• **Exercise brief**
Please repeat each of the records that follow, exactly as written.

Records excerpted from a collection:
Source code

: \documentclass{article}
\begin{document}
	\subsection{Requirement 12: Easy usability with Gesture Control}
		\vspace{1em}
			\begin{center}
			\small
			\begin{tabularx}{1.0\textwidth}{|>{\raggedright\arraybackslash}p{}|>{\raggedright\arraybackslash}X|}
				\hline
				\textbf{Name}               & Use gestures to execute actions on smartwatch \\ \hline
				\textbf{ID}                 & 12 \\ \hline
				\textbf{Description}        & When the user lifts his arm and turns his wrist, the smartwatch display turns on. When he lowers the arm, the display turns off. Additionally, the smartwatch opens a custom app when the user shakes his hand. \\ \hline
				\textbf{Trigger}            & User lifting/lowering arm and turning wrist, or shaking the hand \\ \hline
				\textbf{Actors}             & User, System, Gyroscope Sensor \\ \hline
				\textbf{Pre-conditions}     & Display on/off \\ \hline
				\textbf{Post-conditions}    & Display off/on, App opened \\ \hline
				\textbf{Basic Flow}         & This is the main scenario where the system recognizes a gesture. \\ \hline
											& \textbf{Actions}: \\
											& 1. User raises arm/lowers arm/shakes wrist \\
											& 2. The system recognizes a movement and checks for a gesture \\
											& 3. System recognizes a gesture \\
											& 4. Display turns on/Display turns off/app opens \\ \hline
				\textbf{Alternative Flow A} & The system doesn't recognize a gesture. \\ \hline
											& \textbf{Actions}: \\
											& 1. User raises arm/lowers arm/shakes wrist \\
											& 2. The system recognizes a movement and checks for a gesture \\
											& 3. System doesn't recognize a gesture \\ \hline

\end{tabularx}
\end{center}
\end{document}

• **Response to this task**
Source code

: \documentclass{article}
\begin{document}
	\subsection{Requirement 12: Easy usability with Gesture Control}
		\vspace{1em}
			\begin{center}
			\small
			\begin{tabularx}{1.0\textwidth}{|>{\raggedright\arraybackslash}p{}|>{\raggedright\arraybackslash}X|}
				\hline
				\textbf{Name}               & Use gestures to execute actions on smartwatch \\ \hline
				\textbf{ID}                 & 12 \\ \hline
				\textbf{Description}        & When the user lifts his arm and turns his wrist, the smartwatch display turns on. When he lowers the arm, the display turns off. Additionally, the smartwatch opens a custom app when the user shakes his hand. \\ \hline
				\textbf{Trigger}            & User lifting/lowering arm and turning wrist, or shaking the hand \\ \hline
				\textbf{Actors}             & User, System, Gyroscope Sensor \\ \hline
				\textbf{Pre-conditions}     & Display on/off \\ \hline
				\textbf{Post-conditions}    & Display off/on, App opened \\ \hline
				\textbf{Basic Flow}         & This is the main scenario where the system recognizes a gesture. \\ \hline
											& \textbf{Actions}: \\
											& 1. User raises arm/lowers arm/shakes wrist \\
											& 2. The system recognizes a movement and checks for a gesture \\
											& 3. System recognizes a gesture \\
											& 4. Display turns on/Display turns off/app opens \\ \hline
				\textbf{Alternative Flow A} & The system doesn't recognize a gesture. \\ \hline
											& \textbf{Actions}: \\
											& 1. User raises arm/lowers arm/shakes wrist \\
											& 2. The system recognizes a movement and checks for a gesture \\
											& 3. System doesn't recognize a gesture \\ \hline

\end{tabularx}
\end{center}
\end{document}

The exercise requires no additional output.